Veel voorwerpen komen uit de collectie van het Auschwitz-museum en het herdenkingscentrum Yad Vashem, en daarnaast uit de collectie van het Museum of Jewish Heritage en privébezit van overlevenden en hun familie.
Voor het eerst in Noord-Amerika
De tentoonstelling toont de dubbele identiteit van het kamp; als fysieke locatie - de grootste gedocumenteerde plek voor massamoorden in de geschiedenis van de mensheid - en als symbool van de manifestatie van haat en menselijke barbaarsheid. Voor het eerst worden in Noord-Amerika meer dan 700 originele objecten en 400 foto's uit het Auschwitz-museum tentoongesteld, inclusief honderden persoonlijke voorwerpen, zoals koffers, brillen en schoenen, die toebehoorden aan overlevenden en slachtoffers van Auschwitz. Naast persoonlijke bezittingen, van zowel gevangenen als bewakers, bevat de tentoonstelling grote objecten, zoals een goederenwagon waarin gevangenen op transport werden gesteld.

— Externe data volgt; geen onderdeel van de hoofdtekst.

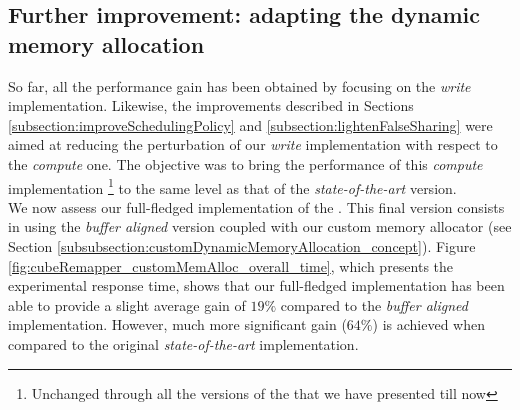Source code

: 	\subsection{Further improvement: adapting the dynamic memory allocation}\label{subsection:customDynamicMemAlloc}
		So far, all the performance gain has been obtained by focusing on the \emph{write} implementation.   Likewise, the improvements described in Sections \ref{subsection:improveSchedulingPolicy} and \ref{subsection:lightenFalseSharing} were aimed at reducing the perturbation of our \emph{write} implementation with respect to the \emph{compute} one.   The objective was to bring the performance of this \emph{compute} implementation \footnote{Unchanged through all the versions of the \toolTargetSoftware that we have presented till now} to the same level as that of the \emph{state-of-the-art} version.\\

		We now assess our full-fledged \notationaio\space implementation of the \toolTargetSoftware.   This final version consists in using the \emph{buffer aligned} version coupled with our custom memory allocator (see Section \ref{subsubsection:customDynamicMemoryAllocation_concept}).   Figure \ref{fig:cubeRemapper_customMemAlloc_overall_time}, which presents the experimental response time, shows that our full-fledged implementation has been able to provide a slight average gain of $19\%$ compared to the \emph{buffer aligned} implementation.   However, much more significant gain ($64\%$) is achieved when compared to the original \emph{state-of-the-art} implementation.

Collectiestukken Anne Frank Stichting
De tentoonstelling bevat ook collectiestukken van de Anne Frank Stichting, waaronder: een tekening die Anne Frank op de Montessorischool maakte, een vel met pasfoto’s van Margot Frank, het handvat (zie foto) waarmee de onderduikers en helpers van het Achterhuis de draaibare boekenkast konden openen, en een programma van het toneelstuk The Diary of Anne Frank dat in 1956 in New York in première ging.
Anne Frank en Auschwitz
Anne Frank overleefde de Holocaust niet, evenals zes miljoen andere Joden. Anne en haar zus Margot werden op 1 november 1944 van Auschwitz-Birkenau naar Bergen-Belsen gedeporteerd waar ze stierven aan tyfus in februari 1945. Annes vader Otto Frank overleefde en werd op 27 januari 1945 in Auschwitz bevrijd. Hij publiceerde Annes dagboek Het Achterhuis in 1947, was betrokken bij de toneeluitvoering The Diary of Anne Frank in 1956 en stond aan de basis van de opening van het Anne Frank Huis in 1960.